D.K. Agrawal (“Appellant”) is a chartered accountant having his Office as M/s, Dinesh K. Agrawal & Co., Chartered Accountants.

In 2 separate instances, the Office of the Inspecting Assistant Commissioner of the Income Tax had sent a communication to ICAI alleging that the Appellant was indulging in professional misconduct and at one instance had interpolated some of assessees’ copies of challans to show higher figures and claimed the higher amount from them.

The Respondent was of the prima facie opinion that the Appellant was guilty of professional and/or other misconduct and accordingly referred the case to the Disciplinary Committee constituted under the Chartered Accountants Act, 1949 (“the CA Act”).

After some rounds of hearing opportunity being afforded to the Appellant in regard of different instance of misconduct, in terms of Section 21(5) of the CA Act, the disciplinary cases were forwarded to the Allahabad High Court to pass necessary orders in accordance with Section 21(6) of the CA Act with the recommendation that the name of the Appellant should be removed from the Register of the Members.

Allahabad High Court accepted the recommendations of the Respondent directed removal of the Appellant’s name from the Register of the Membership permanently. The Appellant has preferred this Appeal against the said actions.


  • The Hon’ble Supreme Court observed that the order of the Respondent, imposing a penalty upon the member, is appealable by the members aggrieved before the High Court. Accordingly, in such circumstances, it is all the more necessary that the recommendation/order of the Respondent should contain reasons for the conclusion.
  • The Respondent was under an obligation to record a finding that the guilt of the Appellant was beyond reasonable doubt and a mechanical recommendation to the High Court without recording reasons shall be untenable.
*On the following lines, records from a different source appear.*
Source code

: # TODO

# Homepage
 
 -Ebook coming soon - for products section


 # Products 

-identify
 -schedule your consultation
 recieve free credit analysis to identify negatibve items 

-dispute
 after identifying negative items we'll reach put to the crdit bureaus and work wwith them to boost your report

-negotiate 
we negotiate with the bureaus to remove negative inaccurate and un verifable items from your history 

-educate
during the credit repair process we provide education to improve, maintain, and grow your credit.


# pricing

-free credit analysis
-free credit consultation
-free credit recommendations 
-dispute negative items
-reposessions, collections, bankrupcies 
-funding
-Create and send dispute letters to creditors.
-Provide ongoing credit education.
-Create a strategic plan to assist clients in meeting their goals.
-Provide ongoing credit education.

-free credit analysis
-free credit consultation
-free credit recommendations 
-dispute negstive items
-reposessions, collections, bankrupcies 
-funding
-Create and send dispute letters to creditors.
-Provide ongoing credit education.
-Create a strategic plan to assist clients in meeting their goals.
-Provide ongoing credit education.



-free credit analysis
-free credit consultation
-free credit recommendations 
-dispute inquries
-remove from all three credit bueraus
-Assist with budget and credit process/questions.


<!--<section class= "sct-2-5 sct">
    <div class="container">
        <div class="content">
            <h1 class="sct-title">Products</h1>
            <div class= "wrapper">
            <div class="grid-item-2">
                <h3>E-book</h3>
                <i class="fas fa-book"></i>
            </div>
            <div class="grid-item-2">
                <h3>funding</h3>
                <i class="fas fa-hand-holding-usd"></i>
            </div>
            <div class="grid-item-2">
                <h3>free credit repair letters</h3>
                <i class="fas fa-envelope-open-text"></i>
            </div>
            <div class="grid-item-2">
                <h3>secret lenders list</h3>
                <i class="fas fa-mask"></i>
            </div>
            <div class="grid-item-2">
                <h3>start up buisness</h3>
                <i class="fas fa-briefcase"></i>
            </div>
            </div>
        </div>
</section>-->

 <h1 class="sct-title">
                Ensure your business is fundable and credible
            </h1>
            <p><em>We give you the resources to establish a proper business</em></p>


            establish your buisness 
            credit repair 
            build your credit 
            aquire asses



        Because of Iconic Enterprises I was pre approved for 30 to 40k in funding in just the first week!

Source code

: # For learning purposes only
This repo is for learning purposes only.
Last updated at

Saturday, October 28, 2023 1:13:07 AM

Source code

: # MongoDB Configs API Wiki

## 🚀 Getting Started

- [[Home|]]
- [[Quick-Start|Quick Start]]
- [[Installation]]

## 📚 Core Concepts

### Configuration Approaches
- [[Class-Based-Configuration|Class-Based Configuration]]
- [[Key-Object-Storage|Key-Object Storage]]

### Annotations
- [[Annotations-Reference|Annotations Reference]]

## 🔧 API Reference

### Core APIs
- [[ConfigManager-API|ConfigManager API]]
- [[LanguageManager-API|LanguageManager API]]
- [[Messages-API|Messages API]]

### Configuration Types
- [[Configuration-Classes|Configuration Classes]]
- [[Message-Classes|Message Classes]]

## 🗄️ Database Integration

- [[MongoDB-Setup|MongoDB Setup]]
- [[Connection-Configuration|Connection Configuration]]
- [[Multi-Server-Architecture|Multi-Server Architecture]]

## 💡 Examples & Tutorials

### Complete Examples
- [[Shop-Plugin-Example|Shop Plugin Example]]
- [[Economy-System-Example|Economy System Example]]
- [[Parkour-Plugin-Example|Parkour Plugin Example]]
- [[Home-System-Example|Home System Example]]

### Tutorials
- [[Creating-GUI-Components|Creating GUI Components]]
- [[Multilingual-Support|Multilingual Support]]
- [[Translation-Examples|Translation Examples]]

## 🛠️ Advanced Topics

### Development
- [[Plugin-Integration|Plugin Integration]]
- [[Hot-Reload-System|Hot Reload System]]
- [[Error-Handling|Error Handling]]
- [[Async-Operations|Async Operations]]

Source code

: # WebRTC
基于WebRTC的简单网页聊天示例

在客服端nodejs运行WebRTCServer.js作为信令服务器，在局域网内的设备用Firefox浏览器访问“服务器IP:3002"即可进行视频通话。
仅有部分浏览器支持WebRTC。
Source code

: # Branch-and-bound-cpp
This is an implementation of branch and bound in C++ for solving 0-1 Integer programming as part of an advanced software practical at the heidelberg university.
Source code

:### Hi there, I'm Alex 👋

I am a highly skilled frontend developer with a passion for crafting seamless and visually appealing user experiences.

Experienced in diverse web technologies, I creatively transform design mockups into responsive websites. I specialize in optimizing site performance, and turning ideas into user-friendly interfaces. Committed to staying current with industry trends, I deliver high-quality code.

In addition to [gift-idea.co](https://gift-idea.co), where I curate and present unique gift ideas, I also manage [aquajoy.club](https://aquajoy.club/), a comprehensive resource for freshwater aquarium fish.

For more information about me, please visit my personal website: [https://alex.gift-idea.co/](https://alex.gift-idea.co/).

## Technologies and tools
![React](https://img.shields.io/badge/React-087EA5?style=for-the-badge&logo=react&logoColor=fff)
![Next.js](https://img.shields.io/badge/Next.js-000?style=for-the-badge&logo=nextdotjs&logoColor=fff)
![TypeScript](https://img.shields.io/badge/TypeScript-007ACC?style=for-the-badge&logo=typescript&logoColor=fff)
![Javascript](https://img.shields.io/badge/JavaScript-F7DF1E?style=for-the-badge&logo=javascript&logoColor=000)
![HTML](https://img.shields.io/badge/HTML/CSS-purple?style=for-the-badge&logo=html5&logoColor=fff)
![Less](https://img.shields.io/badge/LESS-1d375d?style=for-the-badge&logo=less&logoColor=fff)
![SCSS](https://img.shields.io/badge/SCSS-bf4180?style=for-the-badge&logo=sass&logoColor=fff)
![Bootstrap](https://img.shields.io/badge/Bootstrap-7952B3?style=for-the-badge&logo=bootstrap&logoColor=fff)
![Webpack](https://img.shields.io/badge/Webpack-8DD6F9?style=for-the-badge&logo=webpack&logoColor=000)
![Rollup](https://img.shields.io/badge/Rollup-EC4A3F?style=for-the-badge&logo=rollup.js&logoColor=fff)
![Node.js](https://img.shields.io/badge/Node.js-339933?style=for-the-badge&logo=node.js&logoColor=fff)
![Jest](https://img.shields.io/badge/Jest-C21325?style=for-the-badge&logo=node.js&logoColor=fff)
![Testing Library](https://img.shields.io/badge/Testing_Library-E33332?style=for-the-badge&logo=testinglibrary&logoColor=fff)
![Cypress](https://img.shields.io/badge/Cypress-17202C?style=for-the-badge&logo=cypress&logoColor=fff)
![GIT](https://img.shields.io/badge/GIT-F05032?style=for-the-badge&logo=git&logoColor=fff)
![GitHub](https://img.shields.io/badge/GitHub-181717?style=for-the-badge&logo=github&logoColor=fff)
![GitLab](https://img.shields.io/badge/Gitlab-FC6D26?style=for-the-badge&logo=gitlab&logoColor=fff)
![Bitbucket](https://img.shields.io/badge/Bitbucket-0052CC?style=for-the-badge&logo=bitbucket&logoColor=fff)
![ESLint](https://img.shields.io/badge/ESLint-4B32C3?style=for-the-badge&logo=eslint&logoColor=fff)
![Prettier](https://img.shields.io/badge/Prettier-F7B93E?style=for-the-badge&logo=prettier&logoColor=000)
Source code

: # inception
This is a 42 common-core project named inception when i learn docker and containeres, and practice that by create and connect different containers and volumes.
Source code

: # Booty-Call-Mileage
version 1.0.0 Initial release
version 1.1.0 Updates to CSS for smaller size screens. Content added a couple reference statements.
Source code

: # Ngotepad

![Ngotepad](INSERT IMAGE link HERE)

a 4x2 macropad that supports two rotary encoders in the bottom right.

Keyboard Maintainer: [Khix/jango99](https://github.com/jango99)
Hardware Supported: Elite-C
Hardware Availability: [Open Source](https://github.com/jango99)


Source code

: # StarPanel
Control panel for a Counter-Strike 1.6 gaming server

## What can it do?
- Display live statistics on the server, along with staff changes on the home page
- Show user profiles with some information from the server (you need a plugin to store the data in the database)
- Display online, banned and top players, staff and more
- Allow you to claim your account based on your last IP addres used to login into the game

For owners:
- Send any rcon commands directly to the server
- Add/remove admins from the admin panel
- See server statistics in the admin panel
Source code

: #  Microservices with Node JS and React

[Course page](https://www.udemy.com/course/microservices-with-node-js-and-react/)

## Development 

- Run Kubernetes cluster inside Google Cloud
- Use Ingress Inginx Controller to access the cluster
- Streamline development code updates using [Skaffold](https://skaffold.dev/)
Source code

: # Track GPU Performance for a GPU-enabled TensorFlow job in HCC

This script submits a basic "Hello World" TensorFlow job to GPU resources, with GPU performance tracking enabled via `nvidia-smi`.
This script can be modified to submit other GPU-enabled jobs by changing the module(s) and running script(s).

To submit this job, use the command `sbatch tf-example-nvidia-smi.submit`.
Such actions violate the principles of natural justice.
  • Further, it was held that the Allahabad High Court has also erred in accepting the recommendations of the Respondent without applying its own logic to this aspect of the matter.
  • Accordingly, the Appeal was allowed whereby the orders of the Allahabad High Court made on the recommendation of the Respondent were quashed.
  • Further, the Respondent has been directed to take up the matter afresh and dispose it in accordance with law and in the light of the observations made.